--- Task item ---
Make an exact copy of every entry, leaving the pictures out.

--- Extracted entries ---

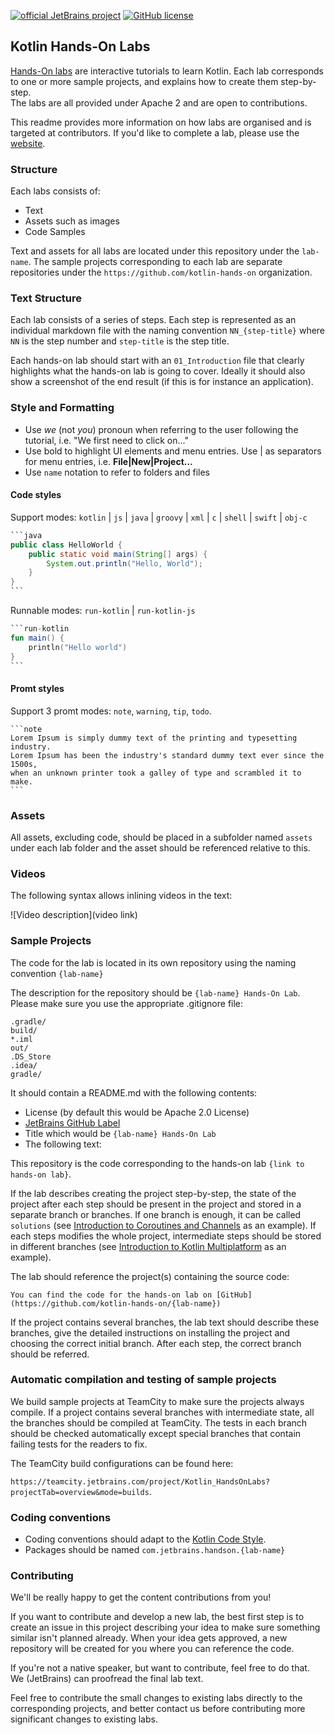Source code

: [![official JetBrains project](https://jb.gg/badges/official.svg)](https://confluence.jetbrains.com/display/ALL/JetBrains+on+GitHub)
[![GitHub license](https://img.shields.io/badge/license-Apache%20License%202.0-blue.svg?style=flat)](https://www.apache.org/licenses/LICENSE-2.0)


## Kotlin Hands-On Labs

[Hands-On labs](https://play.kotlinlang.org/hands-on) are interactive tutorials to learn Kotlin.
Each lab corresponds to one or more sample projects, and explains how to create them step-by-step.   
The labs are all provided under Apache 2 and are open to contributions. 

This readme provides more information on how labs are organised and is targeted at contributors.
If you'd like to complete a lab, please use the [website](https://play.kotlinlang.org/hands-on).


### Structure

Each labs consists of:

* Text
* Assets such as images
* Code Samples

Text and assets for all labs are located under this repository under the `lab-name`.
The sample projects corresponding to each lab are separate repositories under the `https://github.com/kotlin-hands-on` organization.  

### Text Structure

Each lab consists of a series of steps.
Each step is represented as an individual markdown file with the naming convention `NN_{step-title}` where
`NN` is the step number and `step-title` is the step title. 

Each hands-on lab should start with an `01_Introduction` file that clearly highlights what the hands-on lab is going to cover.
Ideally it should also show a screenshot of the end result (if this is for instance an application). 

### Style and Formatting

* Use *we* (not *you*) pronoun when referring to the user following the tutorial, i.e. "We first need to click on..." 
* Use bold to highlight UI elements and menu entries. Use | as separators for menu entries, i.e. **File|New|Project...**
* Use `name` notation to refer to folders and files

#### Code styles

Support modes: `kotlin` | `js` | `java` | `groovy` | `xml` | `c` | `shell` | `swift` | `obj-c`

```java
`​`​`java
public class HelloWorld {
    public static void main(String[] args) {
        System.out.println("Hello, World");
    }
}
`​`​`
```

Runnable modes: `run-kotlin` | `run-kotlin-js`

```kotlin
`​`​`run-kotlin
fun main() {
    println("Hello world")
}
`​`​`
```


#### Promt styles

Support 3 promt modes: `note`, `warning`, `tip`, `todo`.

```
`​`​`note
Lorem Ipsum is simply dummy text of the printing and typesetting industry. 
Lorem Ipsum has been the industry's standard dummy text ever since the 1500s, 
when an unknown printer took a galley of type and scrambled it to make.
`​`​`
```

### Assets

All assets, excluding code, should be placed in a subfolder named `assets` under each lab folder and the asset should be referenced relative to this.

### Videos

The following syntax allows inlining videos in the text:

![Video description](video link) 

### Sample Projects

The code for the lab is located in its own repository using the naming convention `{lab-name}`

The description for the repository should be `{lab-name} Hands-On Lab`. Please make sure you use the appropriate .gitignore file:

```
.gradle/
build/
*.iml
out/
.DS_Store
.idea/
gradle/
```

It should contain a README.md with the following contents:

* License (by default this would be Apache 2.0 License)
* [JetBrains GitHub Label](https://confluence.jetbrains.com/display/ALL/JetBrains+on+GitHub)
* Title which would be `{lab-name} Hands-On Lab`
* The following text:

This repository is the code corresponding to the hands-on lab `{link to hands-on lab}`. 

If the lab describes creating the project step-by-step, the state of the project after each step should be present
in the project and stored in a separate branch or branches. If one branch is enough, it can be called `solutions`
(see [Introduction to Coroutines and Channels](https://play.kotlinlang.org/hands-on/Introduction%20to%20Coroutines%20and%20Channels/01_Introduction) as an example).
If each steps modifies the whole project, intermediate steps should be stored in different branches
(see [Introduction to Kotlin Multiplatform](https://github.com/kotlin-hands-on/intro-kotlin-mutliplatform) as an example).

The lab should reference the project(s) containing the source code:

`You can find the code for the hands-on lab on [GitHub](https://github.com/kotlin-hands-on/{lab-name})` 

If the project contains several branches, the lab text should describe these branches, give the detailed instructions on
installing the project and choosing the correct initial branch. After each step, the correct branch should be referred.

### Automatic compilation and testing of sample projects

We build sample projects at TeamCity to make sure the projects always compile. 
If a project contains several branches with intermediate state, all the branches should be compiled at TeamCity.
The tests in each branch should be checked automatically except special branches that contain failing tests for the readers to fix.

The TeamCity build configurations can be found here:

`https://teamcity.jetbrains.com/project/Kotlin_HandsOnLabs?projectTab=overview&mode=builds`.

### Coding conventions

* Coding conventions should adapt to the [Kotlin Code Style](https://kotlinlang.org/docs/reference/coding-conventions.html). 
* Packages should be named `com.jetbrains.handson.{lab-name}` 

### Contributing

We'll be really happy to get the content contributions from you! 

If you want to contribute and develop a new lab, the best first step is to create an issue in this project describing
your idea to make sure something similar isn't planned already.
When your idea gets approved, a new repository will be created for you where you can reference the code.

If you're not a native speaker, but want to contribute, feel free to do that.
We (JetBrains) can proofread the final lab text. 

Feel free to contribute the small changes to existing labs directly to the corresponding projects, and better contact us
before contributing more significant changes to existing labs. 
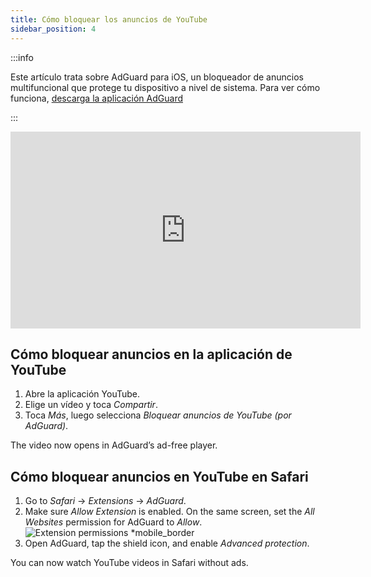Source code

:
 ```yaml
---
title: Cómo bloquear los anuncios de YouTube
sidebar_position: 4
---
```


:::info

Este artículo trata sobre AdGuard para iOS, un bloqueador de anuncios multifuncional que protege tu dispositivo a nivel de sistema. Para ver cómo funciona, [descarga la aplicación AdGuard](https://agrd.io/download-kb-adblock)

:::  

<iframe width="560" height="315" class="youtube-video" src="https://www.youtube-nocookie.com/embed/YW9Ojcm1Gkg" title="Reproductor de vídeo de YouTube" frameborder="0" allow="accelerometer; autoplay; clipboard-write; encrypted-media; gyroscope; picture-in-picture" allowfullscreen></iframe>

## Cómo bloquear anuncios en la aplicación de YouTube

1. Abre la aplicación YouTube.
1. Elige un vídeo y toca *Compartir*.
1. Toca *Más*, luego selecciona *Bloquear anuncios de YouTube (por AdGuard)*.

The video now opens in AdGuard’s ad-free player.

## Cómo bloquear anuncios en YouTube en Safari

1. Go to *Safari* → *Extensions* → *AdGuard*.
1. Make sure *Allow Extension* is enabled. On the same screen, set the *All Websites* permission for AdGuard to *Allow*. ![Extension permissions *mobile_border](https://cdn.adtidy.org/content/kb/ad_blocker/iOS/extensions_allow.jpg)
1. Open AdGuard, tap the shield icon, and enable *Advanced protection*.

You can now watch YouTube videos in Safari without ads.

--- Task solution ---
Source code

: [![official JetBrains project](https://jb.gg/badges/official.svg)](https://confluence.jetbrains.com/display/ALL/JetBrains+on+GitHub)
[![GitHub license](https://img.shields.io/badge/license-Apache%20License%202.0-blue.svg?style=flat)](https://www.apache.org/licenses/LICENSE-2.0)


## Kotlin Hands-On Labs

[Hands-On labs](https://play.kotlinlang.org/hands-on) are interactive tutorials to learn Kotlin.
Each lab corresponds to one or more sample projects, and explains how to create them step-by-step.   
The labs are all provided under Apache 2 and are open to contributions. 

This readme provides more information on how labs are organised and is targeted at contributors.
If you'd like to complete a lab, please use the [website](https://play.kotlinlang.org/hands-on).


### Structure

Each labs consists of:

* Text
* Assets such as images
* Code Samples

Text and assets for all labs are located under this repository under the `lab-name`.
The sample projects corresponding to each lab are separate repositories under the `https://github.com/kotlin-hands-on` organization.  

### Text Structure

Each lab consists of a series of steps.
Each step is represented as an individual markdown file with the naming convention `NN_{step-title}` where
`NN` is the step number and `step-title` is the step title. 

Each hands-on lab should start with an `01_Introduction` file that clearly highlights what the hands-on lab is going to cover.
Ideally it should also show a screenshot of the end result (if this is for instance an application). 

### Style and Formatting

* Use *we* (not *you*) pronoun when referring to the user following the tutorial, i.e. "We first need to click on..." 
* Use bold to highlight UI elements and menu entries. Use | as separators for menu entries, i.e. **File|New|Project...**
* Use `name` notation to refer to folders and files

#### Code styles

Support modes: `kotlin` | `js` | `java` | `groovy` | `xml` | `c` | `shell` | `swift` | `obj-c`

```java
`​`​`java
public class HelloWorld {
    public static void main(String[] args) {
        System.out.println("Hello, World");
    }
}
`​`​`
```

Runnable modes: `run-kotlin` | `run-kotlin-js`

```kotlin
`​`​`run-kotlin
fun main() {
    println("Hello world")
}
`​`​`
```


#### Promt styles

Support 3 promt modes: `note`, `warning`, `tip`, `todo`.

```
`​`​`note
Lorem Ipsum is simply dummy text of the printing and typesetting industry. 
Lorem Ipsum has been the industry's standard dummy text ever since the 1500s, 
when an unknown printer took a galley of type and scrambled it to make.
`​`​`
```

### Assets

All assets, excluding code, should be placed in a subfolder named `assets` under each lab folder and the asset should be referenced relative to this.

### Videos

The following syntax allows inlining videos in the text:

![Video description](video link) 

### Sample Projects

The code for the lab is located in its own repository using the naming convention `{lab-name}`

The description for the repository should be `{lab-name} Hands-On Lab`. Please make sure you use the appropriate .gitignore file:

```
.gradle/
build/
*.iml
out/
.DS_Store
.idea/
gradle/
```

It should contain a README.md with the following contents:

* License (by default this would be Apache 2.0 License)
* [JetBrains GitHub Label](https://confluence.jetbrains.com/display/ALL/JetBrains+on+GitHub)
* Title which would be `{lab-name} Hands-On Lab`
* The following text:

This repository is the code corresponding to the hands-on lab `{link to hands-on lab}`. 

If the lab describes creating the project step-by-step, the state of the project after each step should be present
in the project and stored in a separate branch or branches. If one branch is enough, it can be called `solutions`
(see [Introduction to Coroutines and Channels](https://play.kotlinlang.org/hands-on/Introduction%20to%20Coroutines%20and%20Channels/01_Introduction) as an example).
If each steps modifies the whole project, intermediate steps should be stored in different branches
(see [Introduction to Kotlin Multiplatform](https://github.com/kotlin-hands-on/intro-kotlin-mutliplatform) as an example).

The lab should reference the project(s) containing the source code:

`You can find the code for the hands-on lab on [GitHub](https://github.com/kotlin-hands-on/{lab-name})` 

If the project contains several branches, the lab text should describe these branches, give the detailed instructions on
installing the project and choosing the correct initial branch. After each step, the correct branch should be referred.

### Automatic compilation and testing of sample projects

We build sample projects at TeamCity to make sure the projects always compile. 
If a project contains several branches with intermediate state, all the branches should be compiled at TeamCity.
The tests in each branch should be checked automatically except special branches that contain failing tests for the readers to fix.

The TeamCity build configurations can be found here:

`https://teamcity.jetbrains.com/project/Kotlin_HandsOnLabs?projectTab=overview&mode=builds`.

### Coding conventions

* Coding conventions should adapt to the [Kotlin Code Style](https://kotlinlang.org/docs/reference/coding-conventions.html). 
* Packages should be named `com.jetbrains.handson.{lab-name}` 

### Contributing

We'll be really happy to get the content contributions from you! 

If you want to contribute and develop a new lab, the best first step is to create an issue in this project describing
your idea to make sure something similar isn't planned already.
When your idea gets approved, a new repository will be created for you where you can reference the code.

If you're not a native speaker, but want to contribute, feel free to do that.
We (JetBrains) can proofread the final lab text. 

Feel free to contribute the small changes to existing labs directly to the corresponding projects, and better contact us
before contributing more significant changes to existing labs. 
Source code

:
 ```yaml
---
title: Cómo bloquear los anuncios de YouTube
sidebar_position: 4
---
```


:::info

Este artículo trata sobre AdGuard para iOS, un bloqueador de anuncios multifuncional que protege tu dispositivo a nivel de sistema. Para ver cómo funciona, [descarga la aplicación AdGuard](https://agrd.io/download-kb-adblock)

:::  

<iframe width="560" height="315" class="youtube-video" src="https://www.youtube-nocookie.com/embed/YW9Ojcm1Gkg" title="Reproductor de vídeo de YouTube" frameborder="0" allow="accelerometer; autoplay; clipboard-write; encrypted-media; gyroscope; picture-in-picture" allowfullscreen></iframe>

## Cómo bloquear anuncios en la aplicación de YouTube

1. Abre la aplicación YouTube.
1. Elige un vídeo y toca *Compartir*.
1. Toca *Más*, luego selecciona *Bloquear anuncios de YouTube (por AdGuard)*.

The video now opens in AdGuard’s ad-free player.

## Cómo bloquear anuncios en YouTube en Safari

1. Go to *Safari* → *Extensions* → *AdGuard*.
1. Make sure *Allow Extension* is enabled. On the same screen, set the *All Websites* permission for AdGuard to *Allow*. ![Extension permissions *mobile_border](https://cdn.adtidy.org/content/kb/ad_blocker/iOS/extensions_allow.jpg)
1. Open AdGuard, tap the shield icon, and enable *Advanced protection*.

You can now watch YouTube videos in Safari without ads.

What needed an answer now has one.